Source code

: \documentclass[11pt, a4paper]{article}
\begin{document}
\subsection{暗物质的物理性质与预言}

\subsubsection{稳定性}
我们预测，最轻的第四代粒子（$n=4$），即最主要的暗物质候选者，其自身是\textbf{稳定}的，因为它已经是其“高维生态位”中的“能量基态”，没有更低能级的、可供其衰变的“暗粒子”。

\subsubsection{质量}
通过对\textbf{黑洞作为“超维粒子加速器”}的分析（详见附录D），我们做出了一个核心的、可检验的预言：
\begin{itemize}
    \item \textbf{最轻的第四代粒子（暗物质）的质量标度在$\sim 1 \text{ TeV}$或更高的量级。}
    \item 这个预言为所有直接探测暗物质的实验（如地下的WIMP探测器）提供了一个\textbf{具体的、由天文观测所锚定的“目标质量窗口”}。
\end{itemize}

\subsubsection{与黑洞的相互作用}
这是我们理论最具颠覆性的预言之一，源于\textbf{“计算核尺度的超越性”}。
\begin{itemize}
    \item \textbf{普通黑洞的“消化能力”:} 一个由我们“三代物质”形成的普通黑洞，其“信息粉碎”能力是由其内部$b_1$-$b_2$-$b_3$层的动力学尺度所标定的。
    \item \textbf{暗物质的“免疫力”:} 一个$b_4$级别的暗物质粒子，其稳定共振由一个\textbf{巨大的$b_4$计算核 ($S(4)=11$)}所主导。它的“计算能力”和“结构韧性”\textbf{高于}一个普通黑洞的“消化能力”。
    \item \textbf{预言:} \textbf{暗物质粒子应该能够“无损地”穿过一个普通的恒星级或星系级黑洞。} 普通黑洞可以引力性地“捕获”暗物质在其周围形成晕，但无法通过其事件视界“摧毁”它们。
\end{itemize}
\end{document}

+++

Tally every line in these entries where the string "消化能力" occurs. The tally alone is the answer.

2